### PROVIDED ENTRIES
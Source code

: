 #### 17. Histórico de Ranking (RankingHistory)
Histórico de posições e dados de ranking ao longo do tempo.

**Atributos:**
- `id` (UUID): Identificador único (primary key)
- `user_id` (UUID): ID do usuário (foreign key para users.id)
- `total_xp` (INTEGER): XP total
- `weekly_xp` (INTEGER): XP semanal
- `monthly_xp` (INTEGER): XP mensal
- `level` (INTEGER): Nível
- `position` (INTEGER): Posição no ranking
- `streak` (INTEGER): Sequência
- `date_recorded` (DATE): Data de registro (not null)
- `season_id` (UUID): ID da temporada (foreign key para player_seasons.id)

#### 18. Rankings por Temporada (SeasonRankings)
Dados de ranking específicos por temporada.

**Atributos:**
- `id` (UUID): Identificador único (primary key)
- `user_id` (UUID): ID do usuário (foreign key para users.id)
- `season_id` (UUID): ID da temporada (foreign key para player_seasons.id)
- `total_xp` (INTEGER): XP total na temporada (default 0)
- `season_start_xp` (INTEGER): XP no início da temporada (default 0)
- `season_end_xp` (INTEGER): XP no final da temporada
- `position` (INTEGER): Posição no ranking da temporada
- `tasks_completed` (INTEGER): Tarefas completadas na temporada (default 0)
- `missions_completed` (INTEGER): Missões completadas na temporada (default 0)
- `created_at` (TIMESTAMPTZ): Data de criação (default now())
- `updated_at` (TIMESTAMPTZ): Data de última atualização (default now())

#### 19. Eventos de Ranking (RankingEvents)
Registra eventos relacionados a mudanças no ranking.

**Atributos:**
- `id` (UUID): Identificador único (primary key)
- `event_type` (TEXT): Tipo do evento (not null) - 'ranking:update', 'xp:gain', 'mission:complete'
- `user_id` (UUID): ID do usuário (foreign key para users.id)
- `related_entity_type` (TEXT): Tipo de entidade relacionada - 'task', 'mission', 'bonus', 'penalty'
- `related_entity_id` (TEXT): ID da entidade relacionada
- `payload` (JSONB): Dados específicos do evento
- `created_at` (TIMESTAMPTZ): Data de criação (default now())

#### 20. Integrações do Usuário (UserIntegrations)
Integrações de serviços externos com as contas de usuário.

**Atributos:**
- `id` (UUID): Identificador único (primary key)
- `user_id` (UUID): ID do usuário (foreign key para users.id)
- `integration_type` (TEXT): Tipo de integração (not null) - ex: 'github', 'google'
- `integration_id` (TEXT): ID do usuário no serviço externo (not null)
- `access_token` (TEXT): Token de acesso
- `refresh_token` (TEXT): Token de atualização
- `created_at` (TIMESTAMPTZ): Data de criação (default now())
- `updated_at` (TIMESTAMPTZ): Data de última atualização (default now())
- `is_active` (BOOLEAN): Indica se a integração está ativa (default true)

### WHAT IS EXPECTED
Give back the lines above exactly, from the one with "Registra eventos relacionados" through the last line.

### RESPONSE BOX
Registra eventos relacionados a mudanças no ranking.

**Atributos:**
- `id` (UUID): Identificador único (primary key)
- `event_type` (TEXT): Tipo do evento (not null) - 'ranking:update', 'xp:gain', 'mission:complete'
- `user_id` (UUID): ID do usuário (foreign key para users.id)
- `related_entity_type` (TEXT): Tipo de entidade relacionada - 'task', 'mission', 'bonus', 'penalty'
- `related_entity_id` (TEXT): ID da entidade relacionada
- `payload` (JSONB): Dados específicos do evento
- `created_at` (TIMESTAMPTZ): Data de criação (default now())

#### 20. Integrações do Usuário (UserIntegrations)
Integrações de serviços externos com as contas de usuário.

**Atributos:**
- `id` (UUID): Identificador único (primary key)
- `user_id` (UUID): ID do usuário (foreign key para users.id)
- `integration_type` (TEXT): Tipo de integração (not null) - ex: 'github', 'google'
- `integration_id` (TEXT): ID do usuário no serviço externo (not null)
- `access_token` (TEXT): Token de acesso
- `refresh_token` (TEXT): Token de atualização
- `created_at` (TIMESTAMPTZ): Data de criação (default now())
- `updated_at` (TIMESTAMPTZ): Data de última atualização (default now())
- `is_active` (BOOLEAN): Indica se a integração está ativa (default true)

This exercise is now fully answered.